- [REQUIREMENT]: For the data below, please report each line where the word "填写上报表格" is found.

- [INPUT DATA]:
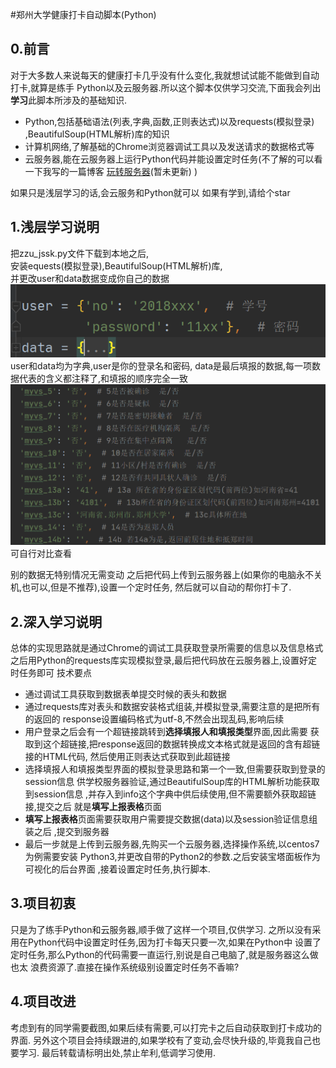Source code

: #郑州大学健康打卡自动脚本(Python)
## 0.前言
对于大多数人来说每天的健康打卡几乎没有什么变化,我就想试试能不能做到自动打卡,就算是练手
Python以及云服务器.所以这个脚本仅供学习交流,下面我会列出**学习**此脚本所涉及的基础知识.
- Python,包括基础语法(列表,字典,函数,正则表达式)以及requests(模拟登录)
,BeautifulSoup(HTML解析)库的知识
- 计算机网络,了解基础的Chrome浏览器调试工具以及发送请求的数据格式等
- 云服务器,能在云服务器上运行Python代码并能设置定时任务(不了解的可以看一下我写的一篇博客
[玩转服务器]()(暂未更新) )

如果只是浅层学习的话,会云服务和Python就可以
如果有学到,请给个star
## 1.浅层学习说明
把zzu_jssk.py文件下载到本地之后,  
安装equests(模拟登录),BeautifulSoup(HTML解析)库,  
并更改user和data数据变成你自己的数据  
![image](image.png)
user和data均为字典,user是你的登录名和密码,
data是最后填报的数据,每一项数据代表的含义都注释了,和填报的顺序完全一致  
![image_1](image_1.png)
可自行对比查看

别的数据无特别情况无需变动
之后把代码上传到云服务器上(如果你的电脑永不关机,也可以,但是不推荐),设置一个定时任务,
然后就可以自动的帮你打卡了.

## 2.深入学习说明
总体的实现思路就是通过Chrome的调试工具获取登录所需要的信息以及信息格式  
之后用Python的requests库实现模拟登录,最后把代码放在云服务器上,设置好定时任务即可
技术要点
- 通过调试工具获取到数据表单提交时候的表头和数据
- 通过requests库对表头和数据安装格式组装,并模拟登录,需要注意的是把所有的返回的
response设置编码格式为utf-8,不然会出现乱码,影响后续
- 用户登录之后会有一个超链接跳转到**选择填报人和填报类型**界面,因此需要
获取到这个超链接,把response返回的数据转换成文本格式就是返回的含有超链接的HTML代码,
然后使用正则表达式获取到此超链接
- 选择填报人和填报类型界面的模拟登录思路和第一个一致,但需要获取到登录的session信息
供学校服务器验证,通过BeautifulSoup库的HTML解析功能获取到session信息
,并存入到info这个字典中供后续使用,但不需要额外获取超链接,提交之后
就是**填写上报表格**页面
- **填写上报表格**页面需要获取用户需要提交数据(data)以及session验证信息组装之后
,提交到服务器
- 最后一步就是上传到云服务器,先购买一个云服务器,选择操作系统,以centos7为例需要安装
Python3,并更改自带的Python2的参数.之后安装宝塔面板作为可视化的后台界面
,接着设置定时任务,执行脚本.
## 3.项目初衷
只是为了练手Python和云服务器,顺手做了这样一个项目,仅供学习.
之所以没有采用在Python代码中设置定时任务,因为打卡每天只要一次,如果在Python中
设置了定时任务,那么Python的代码需要一直运行,别说是自己电脑了,就是服务器这么做也太
浪费资源了.直接在操作系统级别设置定时任务不香嘛?
## 4.项目改进
考虑到有的同学需要截图,如果后续有需要,可以打完卡之后自动获取到打卡成功的界面.
另外这个项目会持续跟进的,如果学校有了变动,会尽快升级的,毕竟我自己也要学习.
最后转载请标明出处,禁止牟利,低调学习使用.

- [ANSWER TO THIS EXERCISE]:
就是**填写上报表格**页面
- **填写上报表格**页面需要获取用户需要提交数据(data)以及session验证信息组装之后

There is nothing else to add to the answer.